Co-developed a benchmark-leading vegetation management platform with a global energy technology leader, fusing high-resolution satellite imagery, airborne LiDAR, and multispectral data to detect every tree near transmission and distribution lines, model canopy height and growth, and quantify outage and wildfire risk. The system now drives continental-scale risk triage for utility operators across North America, Europe, and Latin America.
The Challenge
Utility operators manage tens of thousands of kilometers of overhead lines crossing forested terrain, and every encroaching tree is a potential outage, fire ignition, or compliance violation. Manual ground inspection cannot scale to continental footprints, and conventional remote sensing pipelines lose accuracy under dense canopy, mixed species, and uneven LiDAR point density. Our partner — a global energy technology leader serving transmission and distribution operators across multiple continents — needed an automated, defensible risk model trustworthy enough to drive multi-million-dollar trim and removal decisions.
Our Approach
We built an end-to-end geospatial AI pipeline that fuses pansharpened Maxar RGB, Sentinel-2 multispectral bands, and airborne LiDAR point clouds. A custom canopy height model built on a satellite-pretrained DINOv3 backbone predicts tree heights up to 50 m, while individual crowns are delineated via Multiresolution Clustering and Watershed Segmentation.
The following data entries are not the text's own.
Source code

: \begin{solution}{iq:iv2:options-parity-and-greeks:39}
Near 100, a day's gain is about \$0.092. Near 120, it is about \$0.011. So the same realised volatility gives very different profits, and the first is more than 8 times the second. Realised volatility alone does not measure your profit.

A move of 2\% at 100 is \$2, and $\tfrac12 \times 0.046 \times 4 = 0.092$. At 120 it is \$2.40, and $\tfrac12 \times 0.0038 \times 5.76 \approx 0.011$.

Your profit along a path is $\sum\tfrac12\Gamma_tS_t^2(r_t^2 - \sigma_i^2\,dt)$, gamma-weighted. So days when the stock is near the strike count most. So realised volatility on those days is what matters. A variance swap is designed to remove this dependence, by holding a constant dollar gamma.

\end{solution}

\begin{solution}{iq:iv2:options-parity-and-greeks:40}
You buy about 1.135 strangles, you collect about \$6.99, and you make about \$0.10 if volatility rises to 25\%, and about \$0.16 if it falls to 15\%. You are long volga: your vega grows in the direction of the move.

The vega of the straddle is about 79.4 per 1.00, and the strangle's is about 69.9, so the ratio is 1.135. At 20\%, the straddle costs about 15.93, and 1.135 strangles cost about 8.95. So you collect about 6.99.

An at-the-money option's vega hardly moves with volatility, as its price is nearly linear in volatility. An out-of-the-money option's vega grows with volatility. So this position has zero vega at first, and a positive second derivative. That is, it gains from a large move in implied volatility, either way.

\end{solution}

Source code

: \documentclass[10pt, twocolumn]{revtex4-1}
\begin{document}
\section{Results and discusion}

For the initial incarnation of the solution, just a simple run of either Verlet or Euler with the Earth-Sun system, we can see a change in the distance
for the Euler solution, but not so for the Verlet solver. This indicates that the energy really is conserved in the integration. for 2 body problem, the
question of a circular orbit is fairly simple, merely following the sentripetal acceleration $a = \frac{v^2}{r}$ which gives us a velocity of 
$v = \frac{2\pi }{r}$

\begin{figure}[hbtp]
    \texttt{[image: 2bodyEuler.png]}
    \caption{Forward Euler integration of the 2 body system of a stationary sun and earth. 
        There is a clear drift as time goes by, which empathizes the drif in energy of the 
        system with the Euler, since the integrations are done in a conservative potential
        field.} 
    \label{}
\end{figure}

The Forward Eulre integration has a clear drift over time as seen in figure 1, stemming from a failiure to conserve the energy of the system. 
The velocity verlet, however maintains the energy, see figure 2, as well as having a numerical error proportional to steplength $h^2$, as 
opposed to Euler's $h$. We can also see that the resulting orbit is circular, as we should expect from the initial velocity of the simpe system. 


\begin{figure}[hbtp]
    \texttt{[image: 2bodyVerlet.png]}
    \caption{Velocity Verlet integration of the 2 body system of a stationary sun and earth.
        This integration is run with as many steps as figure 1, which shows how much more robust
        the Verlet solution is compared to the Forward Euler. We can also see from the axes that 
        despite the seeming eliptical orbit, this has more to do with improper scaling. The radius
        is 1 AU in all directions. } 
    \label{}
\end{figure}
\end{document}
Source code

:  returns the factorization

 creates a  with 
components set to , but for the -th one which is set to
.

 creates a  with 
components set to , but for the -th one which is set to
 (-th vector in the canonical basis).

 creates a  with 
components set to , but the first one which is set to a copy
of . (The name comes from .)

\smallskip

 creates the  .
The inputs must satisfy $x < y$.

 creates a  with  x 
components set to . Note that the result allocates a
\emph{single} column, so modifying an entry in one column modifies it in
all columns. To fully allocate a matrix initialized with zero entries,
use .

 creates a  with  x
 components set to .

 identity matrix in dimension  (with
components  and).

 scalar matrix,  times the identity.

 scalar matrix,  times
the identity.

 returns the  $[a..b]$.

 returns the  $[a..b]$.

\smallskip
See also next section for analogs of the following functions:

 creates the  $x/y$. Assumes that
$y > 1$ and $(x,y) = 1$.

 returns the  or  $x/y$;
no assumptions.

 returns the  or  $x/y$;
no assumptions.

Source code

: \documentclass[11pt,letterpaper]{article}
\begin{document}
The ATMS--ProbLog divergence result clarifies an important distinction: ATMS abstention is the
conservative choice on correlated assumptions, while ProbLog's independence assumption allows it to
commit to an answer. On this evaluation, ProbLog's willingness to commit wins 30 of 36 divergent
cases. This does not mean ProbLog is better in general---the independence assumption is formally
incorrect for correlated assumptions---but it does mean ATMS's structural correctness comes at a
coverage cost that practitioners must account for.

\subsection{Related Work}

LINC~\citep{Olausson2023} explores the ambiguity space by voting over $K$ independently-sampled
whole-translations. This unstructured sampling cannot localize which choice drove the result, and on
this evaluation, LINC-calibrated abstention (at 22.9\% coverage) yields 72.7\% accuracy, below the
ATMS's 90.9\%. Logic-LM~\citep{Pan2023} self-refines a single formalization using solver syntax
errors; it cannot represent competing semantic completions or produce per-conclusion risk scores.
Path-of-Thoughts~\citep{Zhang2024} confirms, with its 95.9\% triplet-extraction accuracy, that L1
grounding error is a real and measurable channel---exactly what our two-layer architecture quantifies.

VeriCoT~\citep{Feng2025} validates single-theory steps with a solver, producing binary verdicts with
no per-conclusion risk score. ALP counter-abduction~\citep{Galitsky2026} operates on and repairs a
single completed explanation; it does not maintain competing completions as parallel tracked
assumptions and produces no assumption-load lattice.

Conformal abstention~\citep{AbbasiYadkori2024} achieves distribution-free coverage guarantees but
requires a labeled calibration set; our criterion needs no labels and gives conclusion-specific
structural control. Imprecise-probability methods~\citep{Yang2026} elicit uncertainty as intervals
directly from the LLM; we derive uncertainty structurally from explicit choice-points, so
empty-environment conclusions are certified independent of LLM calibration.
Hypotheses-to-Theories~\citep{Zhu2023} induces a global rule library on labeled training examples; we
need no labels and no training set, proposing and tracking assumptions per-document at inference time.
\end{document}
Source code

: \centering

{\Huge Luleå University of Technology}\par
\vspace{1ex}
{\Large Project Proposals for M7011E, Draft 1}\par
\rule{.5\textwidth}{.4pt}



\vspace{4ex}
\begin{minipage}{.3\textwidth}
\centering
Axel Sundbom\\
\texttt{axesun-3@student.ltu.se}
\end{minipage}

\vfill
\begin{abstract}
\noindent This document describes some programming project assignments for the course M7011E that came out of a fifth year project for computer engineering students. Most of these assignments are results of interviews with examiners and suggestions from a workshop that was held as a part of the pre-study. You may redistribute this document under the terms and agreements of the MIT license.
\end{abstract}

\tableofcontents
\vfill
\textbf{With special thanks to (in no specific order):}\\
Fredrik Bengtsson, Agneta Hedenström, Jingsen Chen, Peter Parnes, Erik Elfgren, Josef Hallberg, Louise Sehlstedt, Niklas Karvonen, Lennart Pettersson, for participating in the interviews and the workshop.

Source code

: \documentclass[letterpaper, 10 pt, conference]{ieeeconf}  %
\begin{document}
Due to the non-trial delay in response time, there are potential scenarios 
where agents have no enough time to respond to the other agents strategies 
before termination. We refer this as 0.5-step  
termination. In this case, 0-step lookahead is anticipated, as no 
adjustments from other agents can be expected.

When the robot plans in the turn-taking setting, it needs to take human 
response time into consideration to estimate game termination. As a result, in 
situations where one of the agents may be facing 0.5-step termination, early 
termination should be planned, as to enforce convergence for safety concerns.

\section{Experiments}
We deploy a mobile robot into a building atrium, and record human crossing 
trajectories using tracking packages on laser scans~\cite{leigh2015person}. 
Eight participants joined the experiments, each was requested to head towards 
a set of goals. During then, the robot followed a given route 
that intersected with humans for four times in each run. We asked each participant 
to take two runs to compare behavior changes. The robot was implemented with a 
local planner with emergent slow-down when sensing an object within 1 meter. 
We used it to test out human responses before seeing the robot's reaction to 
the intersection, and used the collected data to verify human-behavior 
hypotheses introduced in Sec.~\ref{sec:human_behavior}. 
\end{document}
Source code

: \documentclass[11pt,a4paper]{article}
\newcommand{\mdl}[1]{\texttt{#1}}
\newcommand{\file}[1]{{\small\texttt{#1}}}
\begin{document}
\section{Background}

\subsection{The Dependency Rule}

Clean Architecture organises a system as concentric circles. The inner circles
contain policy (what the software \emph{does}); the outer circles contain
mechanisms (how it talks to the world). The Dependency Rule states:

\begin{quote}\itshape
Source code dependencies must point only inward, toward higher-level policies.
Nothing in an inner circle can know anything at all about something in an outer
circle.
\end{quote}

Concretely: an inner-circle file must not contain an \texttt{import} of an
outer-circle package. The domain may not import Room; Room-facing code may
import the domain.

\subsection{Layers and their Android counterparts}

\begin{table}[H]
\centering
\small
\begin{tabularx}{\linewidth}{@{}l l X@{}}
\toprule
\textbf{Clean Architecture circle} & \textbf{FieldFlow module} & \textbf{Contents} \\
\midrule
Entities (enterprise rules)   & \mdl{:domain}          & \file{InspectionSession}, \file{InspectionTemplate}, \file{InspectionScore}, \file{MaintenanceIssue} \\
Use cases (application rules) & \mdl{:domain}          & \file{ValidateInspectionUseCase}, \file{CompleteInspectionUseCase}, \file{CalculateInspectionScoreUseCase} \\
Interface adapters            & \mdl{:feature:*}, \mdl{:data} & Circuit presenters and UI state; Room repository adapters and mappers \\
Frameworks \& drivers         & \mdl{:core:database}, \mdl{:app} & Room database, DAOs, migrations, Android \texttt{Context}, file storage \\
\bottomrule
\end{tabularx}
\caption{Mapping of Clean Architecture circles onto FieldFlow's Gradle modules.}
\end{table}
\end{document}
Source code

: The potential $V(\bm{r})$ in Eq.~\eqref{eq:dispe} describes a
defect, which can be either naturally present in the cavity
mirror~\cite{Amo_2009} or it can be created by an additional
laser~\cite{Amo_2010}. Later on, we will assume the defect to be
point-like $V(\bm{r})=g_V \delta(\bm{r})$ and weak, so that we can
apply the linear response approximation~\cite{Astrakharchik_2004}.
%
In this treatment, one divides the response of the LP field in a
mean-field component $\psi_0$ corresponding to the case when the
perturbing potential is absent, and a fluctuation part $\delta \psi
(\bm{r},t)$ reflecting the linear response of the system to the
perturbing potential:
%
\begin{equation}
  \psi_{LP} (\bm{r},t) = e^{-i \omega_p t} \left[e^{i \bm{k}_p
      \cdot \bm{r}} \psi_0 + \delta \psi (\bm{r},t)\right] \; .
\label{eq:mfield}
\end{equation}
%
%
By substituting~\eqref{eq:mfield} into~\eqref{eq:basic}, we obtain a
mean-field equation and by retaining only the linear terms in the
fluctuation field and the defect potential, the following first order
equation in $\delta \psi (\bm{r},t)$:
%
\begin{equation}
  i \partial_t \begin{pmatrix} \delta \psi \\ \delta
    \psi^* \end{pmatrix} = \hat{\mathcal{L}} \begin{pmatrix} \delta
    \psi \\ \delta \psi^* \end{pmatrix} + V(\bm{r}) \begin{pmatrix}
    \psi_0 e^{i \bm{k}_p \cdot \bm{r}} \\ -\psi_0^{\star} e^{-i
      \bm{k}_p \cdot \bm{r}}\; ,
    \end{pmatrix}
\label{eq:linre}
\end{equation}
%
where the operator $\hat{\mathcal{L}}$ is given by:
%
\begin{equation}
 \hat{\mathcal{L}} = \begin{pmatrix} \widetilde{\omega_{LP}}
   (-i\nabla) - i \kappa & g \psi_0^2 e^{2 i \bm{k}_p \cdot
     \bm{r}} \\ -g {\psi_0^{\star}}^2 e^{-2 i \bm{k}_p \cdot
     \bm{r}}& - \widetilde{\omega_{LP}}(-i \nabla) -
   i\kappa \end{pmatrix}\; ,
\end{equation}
On the LiDAR side, a SegmentAnyTree-based 3D segmentation pipeline generates near-ground-truth tree instances directly from point clouds, eliminating most manual annotation cost. The risk engine then computes horizontal, fall-in (3D), and vertical clearances against the line catenary — with optional SAG modeling — and a Sentinel-derived VVI composite (NDVI, GNDVI, RENDVI, NDRE) tracks vegetation health over time to flag dying and hazard trees before they fail.
Results
The platform delivers benchmark-leading accuracy at production scale: 98.39% F1 on forest detection (96.84% precision, 100% recall), canopy height MAE as low as 1.16 m on the highest-resolution deployments and ~2.0 m on continental satellite-only inputs, and 75–77% risk-class agreement with utility field crews. By replacing manual inspection with automated triage — and by bootstrapping training labels from SOTA models rather than expensive hand-annotation — the system gives utilities a repeatable, auditable framework for prioritizing vegetation work, preventing outages, and reducing wildfire ignition risk. The collaboration is ongoing, with active expansion into individual species identification and longitudinal canopy health monitoring.